2019-11-05cassandratestcontainers

Selecting the distinct partition keys of a Cassandra table is very straightforward when performing a CQL query to retrieve the first page of DISTINCT partition keys of the Cassandra table, but in order to select all the distinct partition keys of the table without needing to retrieve all the rows of the table the TOKEN Cassandra function needs to be employed.

Let’s consider for the sake of having a concrete example to work on that we store the bookmarks made by the users in a Cassandra table.

CREATE TABLE DEMO.USER_BOOKMARKS (
	user_id UUID,
	timestamp TIMEUUID,
	url VARCHAR,
	PRIMARY KEY (user_id, timestamp)
) WITH CLUSTERING ORDER BY (timestamp DESC)

When the following query:

SELECT DISTINCT user_id
FROM demo.user_bookmarks
LIMIT 1000

is executed, it will provide the first page containing 1000 distinct partition keys of the table demo.user_bookmarks.

For selecting the next page, an extra filter based the TOKEN function has to be employed in order to retrieve the next page of distinct partition keys which all have the token greater as the token of the last user_id selected on the previous page.

SELECT DISTINCT user_id
FROM demo.user_bookmarks
WHERE TOKEN(user_id) > TOKEN(userIds[999]) 
LIMIT 1000

The corresponding java implementation looks like this:

private ResultSet getDistinctUserIdsBatch(Session session, Optional<UUID> lastUserIdProcessed,
		int batchSize) {
	var batchedDistinctUserSelect = QueryBuilder.select(USER_ID_COLUMN_NAME)
			.distinct()
			.from(DEMO_KEYSPACE_NAME, USER_BOOKMARKS_TABLE_NAME);

	lastUserIdProcessed.ifPresent(
			uuid -> batchedDistinctUserSelect.where(gt(token(USER_ID_COLUMN_NAME), token(uuid))));

	batchedDistinctUserSelect.limit(batchSize);

	return session.execute(batchedDistinctUserSelect);
}

The Cassandra TOKEN documentation is a good starter to get a feeling of what the TOKEN function does.

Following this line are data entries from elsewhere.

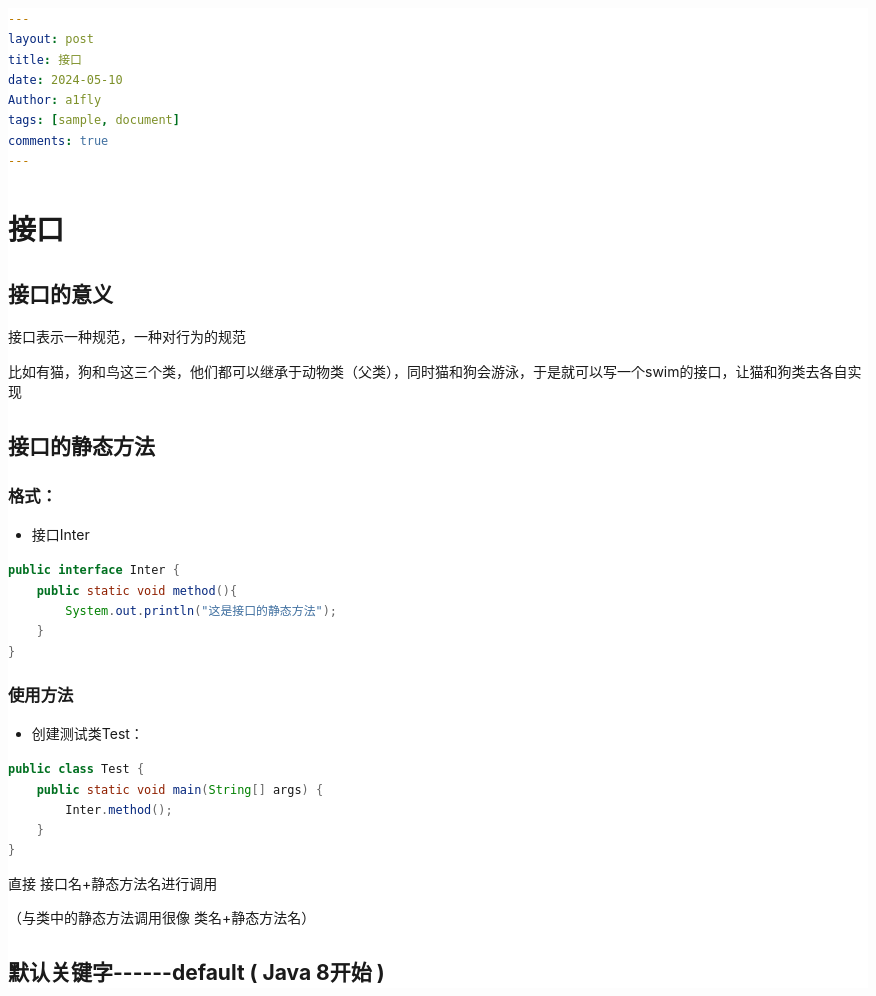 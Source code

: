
 ```yaml
---
layout: post
title: 接口
date: 2024-05-10 
Author: a1fly
tags: [sample, document]
comments: true
---
```

# 接口

## 接口的意义

接口表示一种规范，一种对行为的规范

比如有猫，狗和鸟这三个类，他们都可以继承于动物类（父类），同时猫和狗会游泳，于是就可以写一个swim的接口，让猫和狗类去各自实现



## 接口的静态方法

### 格式：

- 接口Inter

```Java
public interface Inter {
    public static void method(){
        System.out.println("这是接口的静态方法");
    }
}
```



### 使用方法

- 创建测试类Test：

```java
public class Test {
    public static void main(String[] args) {
        Inter.method();
    }
}
```

直接  接口名+静态方法名进行调用

（与类中的静态方法调用很像   类名+静态方法名）



## 默认关键字------default   (  Java 8开始  )
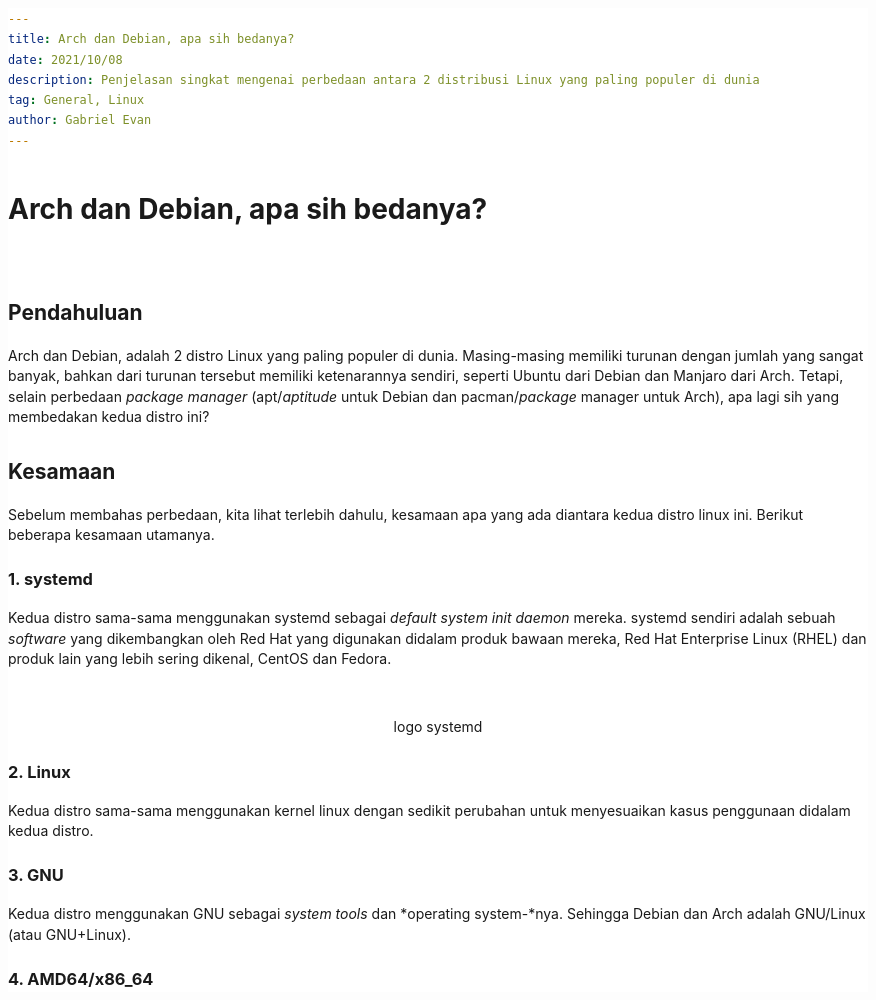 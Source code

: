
 ```yaml
---
title: Arch dan Debian, apa sih bedanya?
date: 2021/10/08
description: Penjelasan singkat mengenai perbedaan antara 2 distribusi Linux yang paling populer di dunia
tag: General, Linux
author: Gabriel Evan
---
```


# Arch dan Debian, apa sih bedanya?

<img src="https://github.com/Evan-aja/Blog-ku/raw/main/resource/Arch%20dan%20Debian%2C%20apa%20sih%C2%A0bedanya%3F/pic1.png" title="" alt="" data-align="center"/>

## Pendahuluan

Arch dan Debian, adalah 2 distro Linux yang paling populer di dunia. Masing-masing memiliki turunan dengan jumlah yang sangat banyak, bahkan dari turunan tersebut memiliki ketenarannya sendiri, seperti Ubuntu dari Debian dan Manjaro dari Arch. Tetapi, selain perbedaan *package manager* (apt/*aptitude* untuk Debian dan pacman/*package* manager untuk Arch), apa lagi sih yang membedakan kedua distro ini?

## Kesamaan

Sebelum membahas perbedaan, kita lihat terlebih dahulu, kesamaan apa yang ada diantara kedua distro linux ini. Berikut beberapa kesamaan utamanya.

### 1. systemd

Kedua distro sama-sama menggunakan systemd sebagai *default system init daemon* mereka. systemd sendiri adalah sebuah *software* yang dikembangkan oleh Red Hat yang digunakan didalam produk bawaan mereka, Red Hat Enterprise Linux (RHEL) dan produk lain yang lebih sering dikenal, CentOS dan Fedora.

<img src="https://github.com/Evan-aja/Blog-ku/raw/main/resource/Arch%20dan%20Debian%2C%20apa%20sih%C2%A0bedanya%3F/pic2.png" title="" alt="" data-align="center"/>

<p align="center">logo systemd</p>

### 2. Linux

Kedua distro sama-sama menggunakan kernel linux dengan sedikit perubahan untuk menyesuaikan kasus penggunaan didalam kedua distro.

### 3. GNU

Kedua distro menggunakan GNU sebagai *system tools* dan *operating system-*nya. Sehingga Debian dan Arch adalah GNU/Linux (atau GNU+Linux).

### 4. AMD64/x86_64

The java project cassandra-select-distinct-partition-keys provides a runnable test which starts a Cassandra docker container (via testcontainers library) fills it with data (the bookmarks made by a list of random users) and selects the distinct user identifiers.

Simply use mvn clean install for trying out the project.